Task goal ->
Please figure out how many lines in the material contain "https", and give only that number.
** Records provided follows **
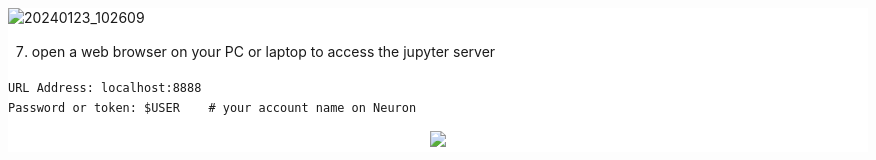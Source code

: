 ![20240123_102609](https://github.com/hwang2006/Generative-AI-with-LLMs/assets/84169368/1f5dd57f-9872-491b-8dd4-0aa99b867789)

7. open a web browser on your PC or laptop to access the jupyter server
```
URL Address: localhost:8888
Password or token: $USER    # your account name on Neuron
```
<p align="center"><img src="https://user-images.githubusercontent.com/84169368/218938419-f38c356b-e682-4b1c-9add-6cfc29d53425.png"/></p>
** End of Records provided **
Result ->
2